Growing up in Los Angeles and studying as an undergraduate at Brigham Young University, Michael Dorff hadn’t heard a lot about Kentucky, let alone the University of Kentucky.

But while he was getting his masters in mathematics at the University of New Hampshire and trying to look for a doctoral program, one of his professors mentioned UK.

“She told me about a professor at UK, Ted Suffridge,” Dorff said. “He’s the reason I applied.”

Dorff, now an associate professor in Brigham Young University’s math department, said he wasn’t disappointed.

“The faculty at UK had high expectations that I would work hard and professors like Ted Suffridge were always looking for ways to help me and the other students,” Dorff said. “People there were very friendly, very nice. I have these fond memories of the people and the area.”

Dorff finished his PhD in 1997 and was hired as an assistant professor at the University of Missouri-Rolla.

In 2000, he accepted a position at Brigham Young University where he has taught classes like differential geometry, calculus and complex variables. In addition to being an associate professor, Dorff is currently the associate chair of the math department.
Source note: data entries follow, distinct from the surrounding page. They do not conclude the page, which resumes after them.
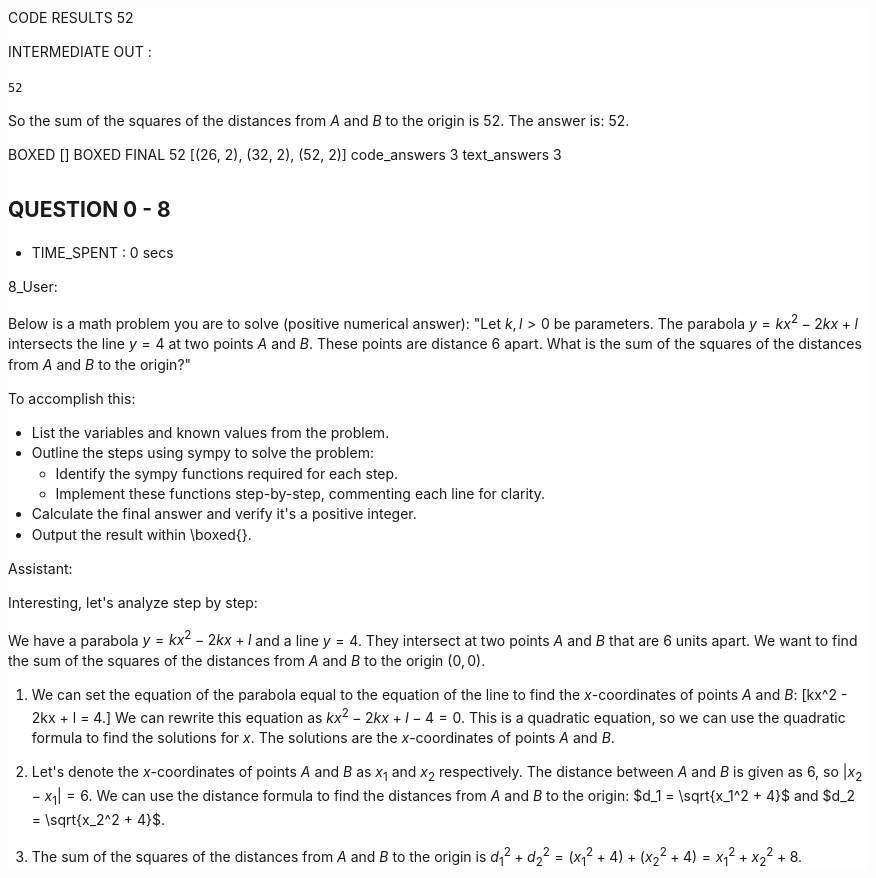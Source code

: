 CODE RESULTS 52

INTERMEDIATE OUT :
```output
52
```

So the sum of the squares of the distances from $A$ and $B$ to the origin is 52. The answer is: $52$.

BOXED []
BOXED FINAL 52
[(26, 2), (32, 2), (52, 2)]
code_answers 3 text_answers 3



## QUESTION 0 - 8 
- TIME_SPENT : 0 secs

8_User:

Below is a math problem you are to solve (positive numerical answer):
"Let $k, l > 0$ be parameters. The parabola $y = kx^2 - 2kx + l$ intersects the line $y = 4$ at two points $A$ and $B$. These points are distance 6 apart. What is the sum of the squares of the distances from $A$ and $B$ to the origin?"

To accomplish this:
- List the variables and known values from the problem.
- Outline the steps using sympy to solve the problem:
  * Identify the sympy functions required for each step.
  * Implement these functions step-by-step, commenting each line for clarity.
- Calculate the final answer and verify it's a positive integer.
- Output the result within \boxed{}.

Assistant:

Interesting, let's analyze step by step:



We have a parabola $y = kx^2 - 2kx + l$ and a line $y = 4$. They intersect at two points $A$ and $B$ that are 6 units apart. We want to find the sum of the squares of the distances from $A$ and $B$ to the origin $(0,0)$.

1. We can set the equation of the parabola equal to the equation of the line to find the $x$-coordinates of points $A$ and $B$:
\[kx^2 - 2kx + l = 4.\]
We can rewrite this equation as $kx^2 - 2kx + l - 4 = 0$. This is a quadratic equation, so we can use the quadratic formula to find the solutions for $x$. The solutions are the $x$-coordinates of points $A$ and $B$.

2. Let's denote the $x$-coordinates of points $A$ and $B$ as $x_1$ and $x_2$ respectively. The distance between $A$ and $B$ is given as 6, so $|x_2 - x_1| = 6$. We can use the distance formula to find the distances from $A$ and $B$ to the origin: $d_1 = \sqrt{x_1^2 + 4}$ and $d_2 = \sqrt{x_2^2 + 4}$.

3. The sum of the squares of the distances from $A$ and $B$ to the origin is $d_1^2 + d_2^2 = (x_1^2 + 4) + (x_2^2 + 4) = x_1^2 + x_2^2 + 8$.
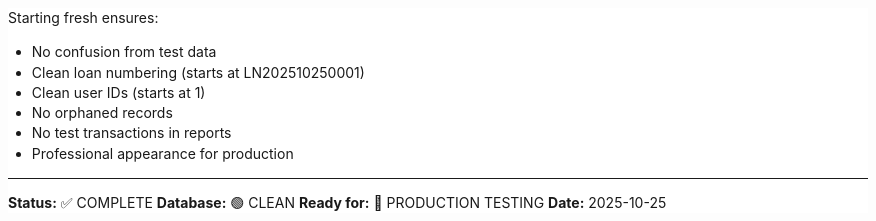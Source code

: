 Starting fresh ensures:
- No confusion from test data
- Clean loan numbering (starts at LN202510250001)
- Clean user IDs (starts at 1)
- No orphaned records
- No test transactions in reports
- Professional appearance for production

---

**Status:** ✅ COMPLETE
**Database:** 🟢 CLEAN
**Ready for:** 🚀 PRODUCTION TESTING
**Date:** 2025-10-25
On top of the courses he teaches and the research he does in minimal surfaces, Dorff works to provide opportunities for undergraduate students to get involved in mathematics research.

He is the director of the Center for Undergraduate Research in Mathematics, or CURM. The center is a multi-million dollar laboratory, funded by the National Science Foundation that promotes undergraduate math research across the country in a multitude of ways.

“I train professors from other universities how to do undergraduate research projects.” Dorff works with about 15 professors and 50 students a year on projects through the lab. CURM also provides the funds for groups to start research projects, he said.

Dorff’s efforts to promote undergraduate research don’t rest in the summer. He is the director of theSummer Mathematics Research Experience for Undergraduates, or REU. The eight-week program, also funded by NSF, allows students from across the country to spend time at Brigham Young University conducting research.

“We have them working hard on math problems but we also do fun stuff with them like white water rafting and hiking,” Dorff said.

Encouraging undergraduates should be an important part of any professor’s work, he said.

“Doing research is how you really learn math because you are immersed in it,” he stated. “I don’t know a better way to learn. It’s so exciting. You can’t look in the back of the book for answers because no one has figured the answers out yet. That’s what you’re doing.”

A major mission for Dorff, both through CURM and through REU, is encouraging undergraduates to consider pursuing graduate degrees.

“Academia offers you a chance to study exactly what you want to study,” Dorff commented. “You learn how to write requests for grants and then you do your research.”

 

Academia also offers researchers and teachers a chance to travel – Dorff will visit 12 universities throughout the country this year and go to Europe, all for talks about his research or about other mathematical topics.

Dorff said he has not gotten a chance to work with undergraduate students from UK at CURM or REU and would love for Kentucky students to consider the two opportunities.

“I would love that experience,” he said.

In January 2010, Dorff will be honored with the Deborah and Franklin Tepper Haimo Award from the Mathematical Association of America. The national award is for excellence in teaching and is given to college or university professors who have influence in their classrooms and beyond their own institutions.

“Some of this really has to do with what I learned at UK,” Dorff said. “I really learned a lot about research while I was there but also, I learned a great deal about good teaching. UK is a place where motivated students can succeed.”